Going down the data below, set down exactly the line with "runs. The manifest" and each line after it through the line with "feeds all four documents."; no other lines.

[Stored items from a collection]
======
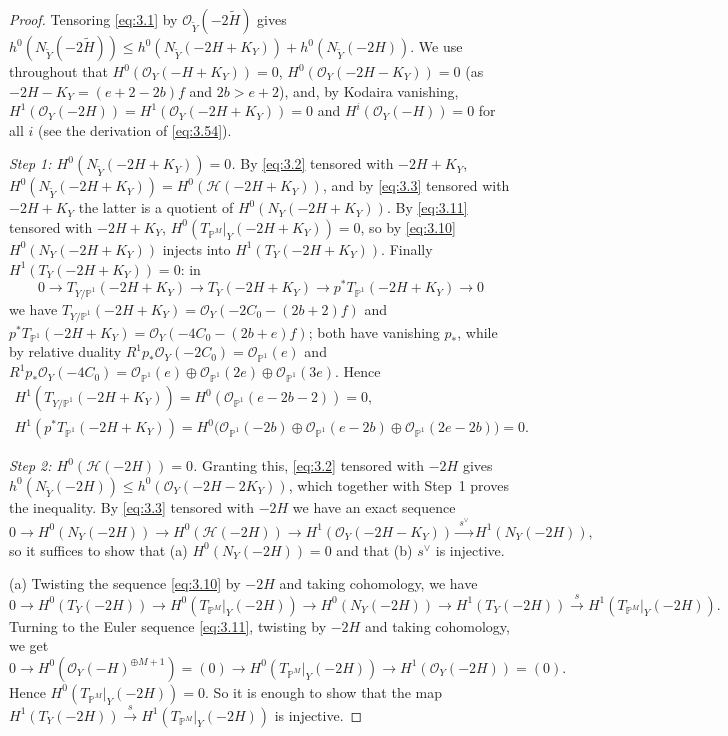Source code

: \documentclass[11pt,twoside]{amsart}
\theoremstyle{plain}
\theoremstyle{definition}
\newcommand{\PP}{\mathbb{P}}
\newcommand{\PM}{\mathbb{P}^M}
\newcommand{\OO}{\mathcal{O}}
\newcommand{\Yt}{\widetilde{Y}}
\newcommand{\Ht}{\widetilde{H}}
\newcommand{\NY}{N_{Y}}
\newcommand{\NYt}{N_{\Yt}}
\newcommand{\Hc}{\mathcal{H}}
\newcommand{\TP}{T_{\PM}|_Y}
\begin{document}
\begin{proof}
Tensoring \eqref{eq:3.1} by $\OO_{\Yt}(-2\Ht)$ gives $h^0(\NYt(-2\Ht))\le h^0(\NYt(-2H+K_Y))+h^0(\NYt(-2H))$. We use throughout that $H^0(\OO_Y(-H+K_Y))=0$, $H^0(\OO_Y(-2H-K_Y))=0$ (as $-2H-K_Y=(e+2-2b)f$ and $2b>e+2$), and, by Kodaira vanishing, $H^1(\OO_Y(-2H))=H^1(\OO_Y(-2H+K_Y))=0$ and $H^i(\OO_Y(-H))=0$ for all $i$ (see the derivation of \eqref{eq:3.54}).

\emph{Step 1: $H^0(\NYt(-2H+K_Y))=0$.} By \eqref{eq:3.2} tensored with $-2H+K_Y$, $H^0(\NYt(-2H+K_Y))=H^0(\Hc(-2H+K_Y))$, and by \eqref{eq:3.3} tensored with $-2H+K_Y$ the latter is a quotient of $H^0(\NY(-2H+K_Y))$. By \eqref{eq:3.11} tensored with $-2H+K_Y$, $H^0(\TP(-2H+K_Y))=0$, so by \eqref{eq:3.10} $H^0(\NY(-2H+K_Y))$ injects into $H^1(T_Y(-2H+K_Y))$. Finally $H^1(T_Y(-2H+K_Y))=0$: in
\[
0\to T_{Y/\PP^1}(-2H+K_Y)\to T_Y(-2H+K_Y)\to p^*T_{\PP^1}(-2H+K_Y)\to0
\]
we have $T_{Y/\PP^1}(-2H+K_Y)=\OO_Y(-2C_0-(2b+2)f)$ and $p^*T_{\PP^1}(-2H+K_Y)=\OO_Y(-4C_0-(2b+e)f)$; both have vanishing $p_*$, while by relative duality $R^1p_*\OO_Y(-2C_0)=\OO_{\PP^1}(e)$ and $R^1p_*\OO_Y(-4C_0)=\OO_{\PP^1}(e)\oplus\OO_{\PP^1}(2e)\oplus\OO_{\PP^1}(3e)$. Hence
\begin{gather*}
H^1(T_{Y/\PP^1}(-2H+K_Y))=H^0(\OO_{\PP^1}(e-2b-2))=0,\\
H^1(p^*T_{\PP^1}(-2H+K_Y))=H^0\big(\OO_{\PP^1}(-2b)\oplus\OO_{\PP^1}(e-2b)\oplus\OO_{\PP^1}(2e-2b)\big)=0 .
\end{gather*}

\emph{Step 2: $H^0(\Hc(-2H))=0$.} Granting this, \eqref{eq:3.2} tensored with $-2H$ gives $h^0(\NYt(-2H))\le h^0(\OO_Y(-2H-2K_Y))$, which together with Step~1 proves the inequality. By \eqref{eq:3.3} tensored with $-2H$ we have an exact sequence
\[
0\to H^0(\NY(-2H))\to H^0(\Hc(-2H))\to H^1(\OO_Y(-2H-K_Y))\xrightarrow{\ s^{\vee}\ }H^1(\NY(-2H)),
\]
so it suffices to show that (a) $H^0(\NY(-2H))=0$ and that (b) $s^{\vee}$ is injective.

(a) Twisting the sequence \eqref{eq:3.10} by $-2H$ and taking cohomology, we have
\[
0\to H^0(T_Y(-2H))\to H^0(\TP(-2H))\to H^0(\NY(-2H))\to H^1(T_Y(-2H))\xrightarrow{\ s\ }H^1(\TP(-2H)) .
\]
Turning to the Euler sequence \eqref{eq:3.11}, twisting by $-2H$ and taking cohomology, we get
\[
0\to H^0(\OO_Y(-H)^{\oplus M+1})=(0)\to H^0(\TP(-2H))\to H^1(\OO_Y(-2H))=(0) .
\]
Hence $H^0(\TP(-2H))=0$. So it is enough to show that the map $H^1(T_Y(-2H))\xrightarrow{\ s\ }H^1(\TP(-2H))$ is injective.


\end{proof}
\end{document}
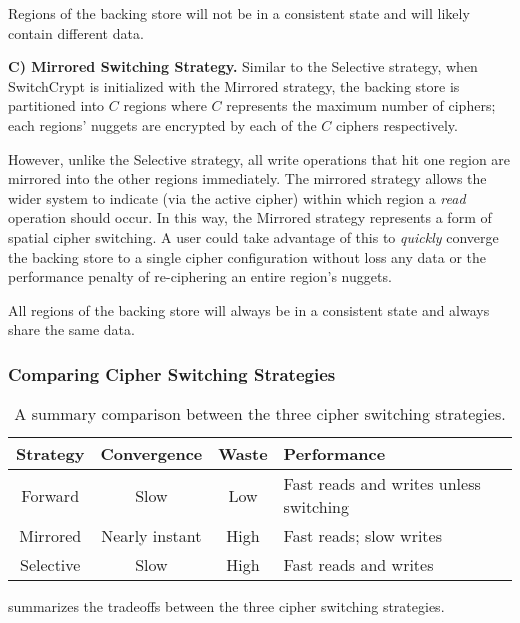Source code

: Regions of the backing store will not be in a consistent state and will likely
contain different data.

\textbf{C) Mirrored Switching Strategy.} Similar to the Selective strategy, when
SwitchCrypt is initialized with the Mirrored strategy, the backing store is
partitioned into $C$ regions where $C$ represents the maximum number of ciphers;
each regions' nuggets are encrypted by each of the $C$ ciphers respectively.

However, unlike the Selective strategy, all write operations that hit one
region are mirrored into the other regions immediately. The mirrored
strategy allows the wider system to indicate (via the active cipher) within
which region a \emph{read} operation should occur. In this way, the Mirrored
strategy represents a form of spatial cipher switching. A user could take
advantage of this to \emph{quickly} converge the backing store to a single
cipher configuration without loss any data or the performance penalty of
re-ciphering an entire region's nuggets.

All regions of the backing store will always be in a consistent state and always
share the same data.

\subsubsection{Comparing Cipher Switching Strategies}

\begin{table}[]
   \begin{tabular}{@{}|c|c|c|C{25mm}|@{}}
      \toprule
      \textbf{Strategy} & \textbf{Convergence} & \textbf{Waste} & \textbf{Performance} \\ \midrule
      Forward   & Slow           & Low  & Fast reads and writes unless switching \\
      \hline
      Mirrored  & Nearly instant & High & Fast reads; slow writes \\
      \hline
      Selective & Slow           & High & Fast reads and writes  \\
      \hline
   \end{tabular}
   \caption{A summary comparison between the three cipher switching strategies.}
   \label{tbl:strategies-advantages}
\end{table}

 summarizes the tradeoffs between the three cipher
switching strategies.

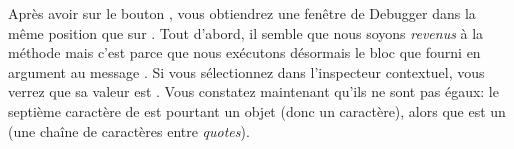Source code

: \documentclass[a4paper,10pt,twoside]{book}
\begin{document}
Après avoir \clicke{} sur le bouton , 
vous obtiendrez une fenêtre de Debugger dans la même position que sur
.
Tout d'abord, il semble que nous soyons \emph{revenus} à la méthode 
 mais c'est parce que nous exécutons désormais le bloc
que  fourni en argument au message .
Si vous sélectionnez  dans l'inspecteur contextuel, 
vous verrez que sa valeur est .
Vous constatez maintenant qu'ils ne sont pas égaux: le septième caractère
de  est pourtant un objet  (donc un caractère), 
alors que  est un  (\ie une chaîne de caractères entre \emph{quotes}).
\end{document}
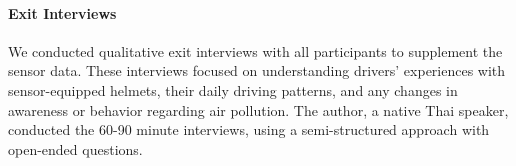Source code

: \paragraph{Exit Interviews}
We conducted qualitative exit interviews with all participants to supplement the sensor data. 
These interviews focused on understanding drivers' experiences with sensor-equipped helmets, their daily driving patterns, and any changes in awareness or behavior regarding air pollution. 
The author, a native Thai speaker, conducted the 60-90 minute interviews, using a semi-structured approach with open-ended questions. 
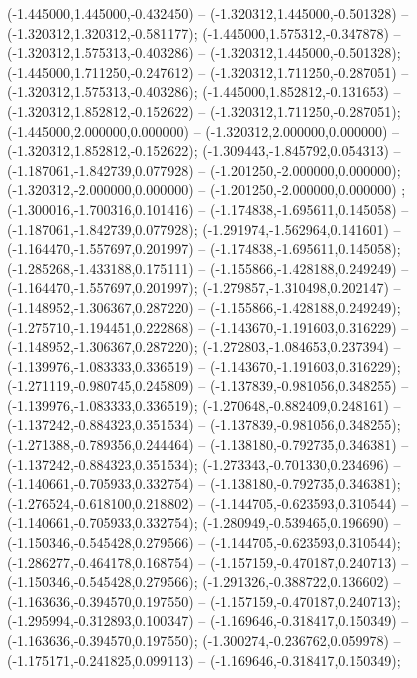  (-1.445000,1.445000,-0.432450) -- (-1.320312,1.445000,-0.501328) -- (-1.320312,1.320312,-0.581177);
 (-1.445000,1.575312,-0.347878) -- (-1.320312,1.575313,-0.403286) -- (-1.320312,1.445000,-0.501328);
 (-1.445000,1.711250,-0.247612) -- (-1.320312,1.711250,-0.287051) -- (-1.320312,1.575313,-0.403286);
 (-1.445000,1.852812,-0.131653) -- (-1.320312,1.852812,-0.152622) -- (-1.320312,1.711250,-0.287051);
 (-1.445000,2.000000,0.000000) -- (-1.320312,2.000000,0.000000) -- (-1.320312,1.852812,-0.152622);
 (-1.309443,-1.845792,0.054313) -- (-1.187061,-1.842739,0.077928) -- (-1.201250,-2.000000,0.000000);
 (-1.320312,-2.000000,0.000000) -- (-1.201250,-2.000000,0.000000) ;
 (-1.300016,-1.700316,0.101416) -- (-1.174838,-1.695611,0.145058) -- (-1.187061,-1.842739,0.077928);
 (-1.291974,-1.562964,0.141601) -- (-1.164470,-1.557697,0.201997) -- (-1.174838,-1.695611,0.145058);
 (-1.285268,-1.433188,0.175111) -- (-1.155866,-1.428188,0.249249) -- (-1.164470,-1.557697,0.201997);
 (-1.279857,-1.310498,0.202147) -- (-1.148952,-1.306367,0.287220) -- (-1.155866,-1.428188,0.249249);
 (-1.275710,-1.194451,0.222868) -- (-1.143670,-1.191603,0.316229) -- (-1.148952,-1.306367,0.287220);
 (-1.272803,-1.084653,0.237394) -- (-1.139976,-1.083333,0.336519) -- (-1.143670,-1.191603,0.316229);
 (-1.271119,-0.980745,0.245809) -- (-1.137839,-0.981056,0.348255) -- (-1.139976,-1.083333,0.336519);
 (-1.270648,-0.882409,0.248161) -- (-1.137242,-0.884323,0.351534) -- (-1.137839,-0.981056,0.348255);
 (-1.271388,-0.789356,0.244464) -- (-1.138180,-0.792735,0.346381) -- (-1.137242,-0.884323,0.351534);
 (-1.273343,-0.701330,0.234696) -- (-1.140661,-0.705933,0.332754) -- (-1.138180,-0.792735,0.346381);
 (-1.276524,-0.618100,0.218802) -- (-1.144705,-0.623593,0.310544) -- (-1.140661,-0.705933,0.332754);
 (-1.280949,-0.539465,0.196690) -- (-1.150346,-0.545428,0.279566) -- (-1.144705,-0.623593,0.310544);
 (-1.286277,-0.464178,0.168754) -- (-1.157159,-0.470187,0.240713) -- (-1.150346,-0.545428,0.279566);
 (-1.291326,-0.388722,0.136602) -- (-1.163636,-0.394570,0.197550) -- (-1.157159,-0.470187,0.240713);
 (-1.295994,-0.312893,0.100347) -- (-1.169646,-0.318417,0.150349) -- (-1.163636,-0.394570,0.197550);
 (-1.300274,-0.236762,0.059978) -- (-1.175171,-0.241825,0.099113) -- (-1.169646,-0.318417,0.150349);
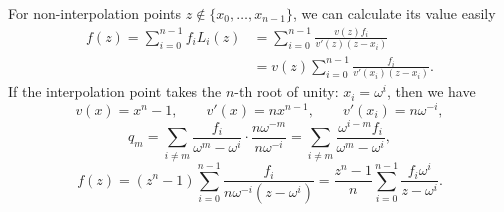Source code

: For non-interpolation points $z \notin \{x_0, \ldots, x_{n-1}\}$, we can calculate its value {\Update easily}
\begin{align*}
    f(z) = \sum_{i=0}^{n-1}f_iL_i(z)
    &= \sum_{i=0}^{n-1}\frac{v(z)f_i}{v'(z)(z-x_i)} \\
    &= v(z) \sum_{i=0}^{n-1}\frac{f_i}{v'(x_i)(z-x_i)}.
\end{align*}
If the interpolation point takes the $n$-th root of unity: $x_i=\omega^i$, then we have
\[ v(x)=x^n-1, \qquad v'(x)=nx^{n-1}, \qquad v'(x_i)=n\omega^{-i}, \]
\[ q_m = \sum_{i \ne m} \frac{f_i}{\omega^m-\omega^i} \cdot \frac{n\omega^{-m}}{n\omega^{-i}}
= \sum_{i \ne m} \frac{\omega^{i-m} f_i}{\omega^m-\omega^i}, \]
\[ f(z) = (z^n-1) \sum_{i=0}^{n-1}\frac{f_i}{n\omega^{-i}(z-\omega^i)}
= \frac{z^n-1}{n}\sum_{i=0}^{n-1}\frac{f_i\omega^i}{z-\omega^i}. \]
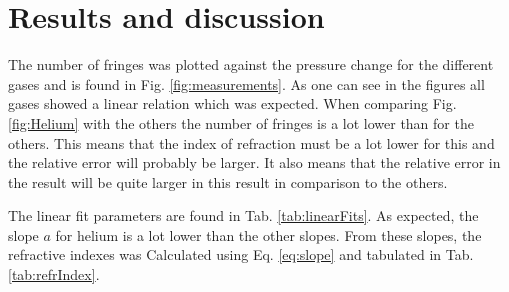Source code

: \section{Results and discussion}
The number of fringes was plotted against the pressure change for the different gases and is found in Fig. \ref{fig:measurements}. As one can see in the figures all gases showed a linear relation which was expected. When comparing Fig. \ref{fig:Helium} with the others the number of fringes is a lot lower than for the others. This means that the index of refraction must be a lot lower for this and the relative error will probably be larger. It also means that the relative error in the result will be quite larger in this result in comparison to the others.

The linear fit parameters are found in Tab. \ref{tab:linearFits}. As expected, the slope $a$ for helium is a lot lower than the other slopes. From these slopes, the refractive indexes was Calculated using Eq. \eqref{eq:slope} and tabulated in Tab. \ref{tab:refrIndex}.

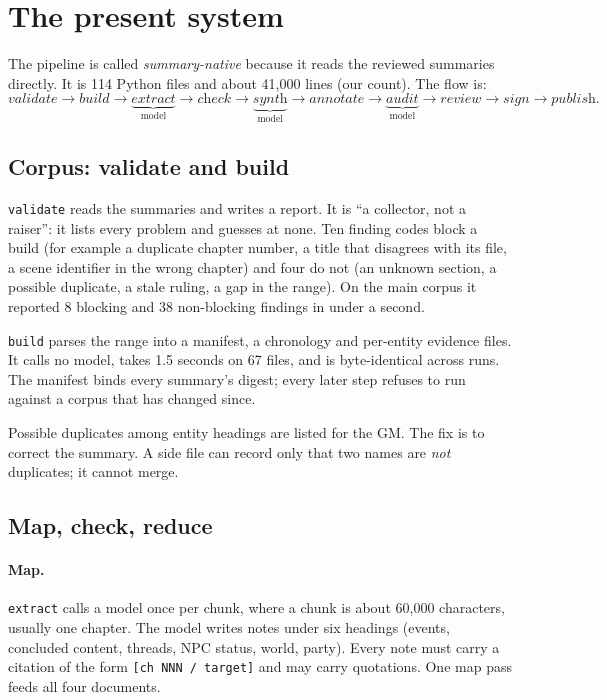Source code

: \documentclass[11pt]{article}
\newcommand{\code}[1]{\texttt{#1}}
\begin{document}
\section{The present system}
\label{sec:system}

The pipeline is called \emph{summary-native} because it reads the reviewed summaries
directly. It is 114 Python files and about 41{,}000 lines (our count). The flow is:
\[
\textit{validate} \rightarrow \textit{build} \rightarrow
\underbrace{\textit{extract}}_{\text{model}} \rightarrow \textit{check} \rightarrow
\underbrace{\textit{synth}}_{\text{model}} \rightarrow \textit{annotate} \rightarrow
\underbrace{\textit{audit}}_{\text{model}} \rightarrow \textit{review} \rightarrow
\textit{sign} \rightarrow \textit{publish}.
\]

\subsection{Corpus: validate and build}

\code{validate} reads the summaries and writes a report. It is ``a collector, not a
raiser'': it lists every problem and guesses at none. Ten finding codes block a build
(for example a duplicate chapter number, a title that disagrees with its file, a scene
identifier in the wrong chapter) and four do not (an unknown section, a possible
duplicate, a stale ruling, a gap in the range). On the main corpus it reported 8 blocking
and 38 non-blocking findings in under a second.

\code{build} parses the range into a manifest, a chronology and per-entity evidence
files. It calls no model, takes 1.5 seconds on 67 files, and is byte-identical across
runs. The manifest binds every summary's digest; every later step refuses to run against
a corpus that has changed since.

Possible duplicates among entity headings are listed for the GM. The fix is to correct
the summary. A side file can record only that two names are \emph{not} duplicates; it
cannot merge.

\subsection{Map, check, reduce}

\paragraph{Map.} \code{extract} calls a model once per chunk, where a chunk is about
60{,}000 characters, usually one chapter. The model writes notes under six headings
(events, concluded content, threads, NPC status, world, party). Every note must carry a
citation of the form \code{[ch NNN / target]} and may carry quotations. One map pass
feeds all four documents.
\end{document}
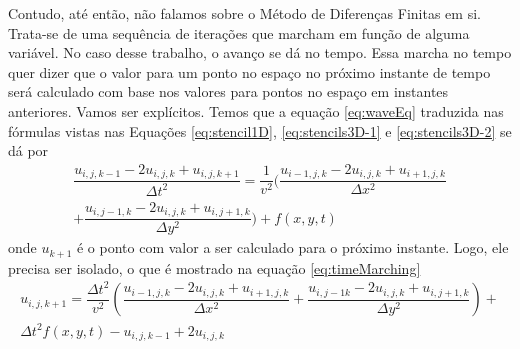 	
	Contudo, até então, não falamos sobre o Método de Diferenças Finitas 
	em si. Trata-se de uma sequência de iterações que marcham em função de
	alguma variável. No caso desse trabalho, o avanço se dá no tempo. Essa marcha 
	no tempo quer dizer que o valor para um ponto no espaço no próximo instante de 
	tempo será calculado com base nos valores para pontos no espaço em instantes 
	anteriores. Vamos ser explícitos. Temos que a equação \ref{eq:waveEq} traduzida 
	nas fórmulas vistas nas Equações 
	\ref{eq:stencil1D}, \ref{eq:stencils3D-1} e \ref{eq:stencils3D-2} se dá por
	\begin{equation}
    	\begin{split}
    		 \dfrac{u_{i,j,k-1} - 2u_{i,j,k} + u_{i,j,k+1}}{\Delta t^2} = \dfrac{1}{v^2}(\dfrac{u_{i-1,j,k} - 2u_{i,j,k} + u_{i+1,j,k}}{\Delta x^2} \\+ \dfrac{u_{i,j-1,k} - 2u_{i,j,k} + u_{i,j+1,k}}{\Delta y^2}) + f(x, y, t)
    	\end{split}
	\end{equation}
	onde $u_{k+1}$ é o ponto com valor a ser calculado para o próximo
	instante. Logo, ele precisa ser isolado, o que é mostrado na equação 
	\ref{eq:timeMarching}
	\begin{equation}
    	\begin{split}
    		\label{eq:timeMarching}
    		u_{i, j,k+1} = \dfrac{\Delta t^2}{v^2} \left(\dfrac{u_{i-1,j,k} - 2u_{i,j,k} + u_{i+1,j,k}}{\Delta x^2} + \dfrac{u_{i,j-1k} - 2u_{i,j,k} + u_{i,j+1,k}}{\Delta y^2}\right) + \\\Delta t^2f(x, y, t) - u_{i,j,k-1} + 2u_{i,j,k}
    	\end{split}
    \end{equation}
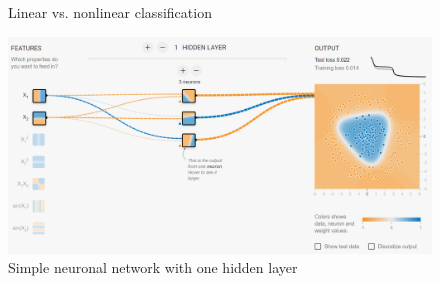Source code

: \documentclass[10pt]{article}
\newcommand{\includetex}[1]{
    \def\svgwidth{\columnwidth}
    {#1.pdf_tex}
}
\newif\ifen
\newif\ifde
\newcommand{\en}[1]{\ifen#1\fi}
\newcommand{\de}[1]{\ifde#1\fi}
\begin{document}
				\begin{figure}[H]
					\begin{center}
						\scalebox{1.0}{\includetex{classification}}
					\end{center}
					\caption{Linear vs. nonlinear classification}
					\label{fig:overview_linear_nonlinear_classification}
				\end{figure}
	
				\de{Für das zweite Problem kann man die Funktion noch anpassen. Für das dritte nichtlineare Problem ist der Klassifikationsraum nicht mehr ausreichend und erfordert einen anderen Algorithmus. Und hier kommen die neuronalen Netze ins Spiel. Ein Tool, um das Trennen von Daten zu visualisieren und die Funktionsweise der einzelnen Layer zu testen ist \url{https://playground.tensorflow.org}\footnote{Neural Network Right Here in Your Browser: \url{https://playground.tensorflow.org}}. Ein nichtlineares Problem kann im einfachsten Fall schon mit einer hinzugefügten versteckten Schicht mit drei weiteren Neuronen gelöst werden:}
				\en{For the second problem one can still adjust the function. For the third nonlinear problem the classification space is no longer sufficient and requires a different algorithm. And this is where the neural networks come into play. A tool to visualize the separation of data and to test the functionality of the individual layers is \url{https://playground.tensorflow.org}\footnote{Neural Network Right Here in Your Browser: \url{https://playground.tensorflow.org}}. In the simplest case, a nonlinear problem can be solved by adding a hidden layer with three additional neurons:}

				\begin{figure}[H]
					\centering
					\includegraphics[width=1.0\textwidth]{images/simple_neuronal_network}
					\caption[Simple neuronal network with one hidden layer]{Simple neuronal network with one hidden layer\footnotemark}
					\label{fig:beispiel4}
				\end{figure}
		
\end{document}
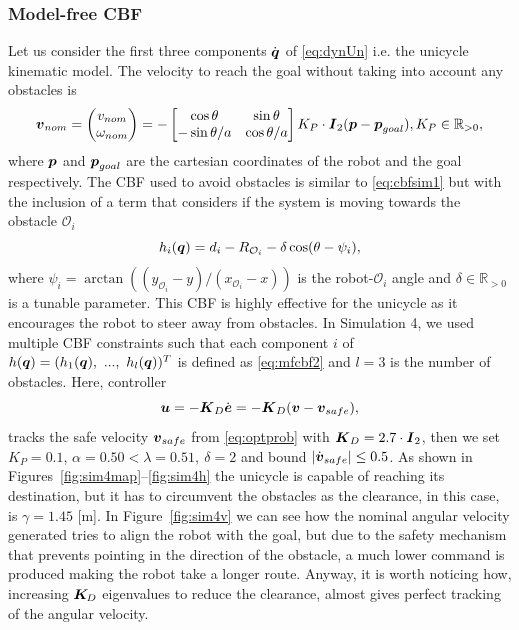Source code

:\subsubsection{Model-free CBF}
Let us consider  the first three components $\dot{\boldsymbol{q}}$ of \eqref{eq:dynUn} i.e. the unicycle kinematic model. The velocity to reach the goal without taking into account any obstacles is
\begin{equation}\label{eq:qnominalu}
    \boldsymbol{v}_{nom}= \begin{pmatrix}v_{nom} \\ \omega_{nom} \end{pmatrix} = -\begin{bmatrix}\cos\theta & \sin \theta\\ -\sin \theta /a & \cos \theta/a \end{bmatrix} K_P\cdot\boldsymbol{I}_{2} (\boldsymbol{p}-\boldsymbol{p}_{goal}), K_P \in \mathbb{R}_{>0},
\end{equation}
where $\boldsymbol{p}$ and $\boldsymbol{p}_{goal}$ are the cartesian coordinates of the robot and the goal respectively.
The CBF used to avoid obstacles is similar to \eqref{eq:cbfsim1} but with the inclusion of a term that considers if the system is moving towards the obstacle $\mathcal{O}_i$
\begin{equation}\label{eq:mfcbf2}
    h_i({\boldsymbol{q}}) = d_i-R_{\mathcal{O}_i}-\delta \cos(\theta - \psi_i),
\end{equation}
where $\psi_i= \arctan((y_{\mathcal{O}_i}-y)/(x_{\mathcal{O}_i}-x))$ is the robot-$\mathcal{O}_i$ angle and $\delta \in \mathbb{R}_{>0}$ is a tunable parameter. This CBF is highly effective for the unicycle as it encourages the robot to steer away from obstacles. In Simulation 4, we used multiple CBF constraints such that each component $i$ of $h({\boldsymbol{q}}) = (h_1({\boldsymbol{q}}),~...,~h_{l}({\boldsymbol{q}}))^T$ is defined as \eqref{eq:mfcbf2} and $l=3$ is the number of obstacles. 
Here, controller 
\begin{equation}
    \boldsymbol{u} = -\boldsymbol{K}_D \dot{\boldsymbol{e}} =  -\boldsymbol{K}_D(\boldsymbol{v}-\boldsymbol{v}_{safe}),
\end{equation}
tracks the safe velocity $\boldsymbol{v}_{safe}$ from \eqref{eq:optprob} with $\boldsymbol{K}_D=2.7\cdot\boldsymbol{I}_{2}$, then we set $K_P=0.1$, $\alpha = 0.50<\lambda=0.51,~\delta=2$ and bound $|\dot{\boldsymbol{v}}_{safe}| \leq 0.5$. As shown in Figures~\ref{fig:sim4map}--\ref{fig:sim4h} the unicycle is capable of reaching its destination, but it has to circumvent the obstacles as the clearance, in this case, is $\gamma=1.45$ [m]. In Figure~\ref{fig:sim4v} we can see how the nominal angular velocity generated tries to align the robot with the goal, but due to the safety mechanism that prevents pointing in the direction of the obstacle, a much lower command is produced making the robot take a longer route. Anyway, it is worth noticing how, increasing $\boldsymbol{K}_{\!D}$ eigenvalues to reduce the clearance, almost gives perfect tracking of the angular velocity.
======
- [YOUR SOLUTION]:
runs. The manifest binds every summary's digest; every later step refuses to run against
a corpus that has changed since.

Possible duplicates among entity headings are listed for the GM. The fix is to correct
the summary. A side file can record only that two names are \emph{not} duplicates; it
cannot merge.

\subsection{Map, check, reduce}

\paragraph{Map.} \code{extract} calls a model once per chunk, where a chunk is about
60{,}000 characters, usually one chapter. The model writes notes under six headings
(events, concluded content, threads, NPC status, world, party). Every note must carry a
citation of the form \code{[ch NNN / target]} and may carry quotations. One map pass
feeds all four documents.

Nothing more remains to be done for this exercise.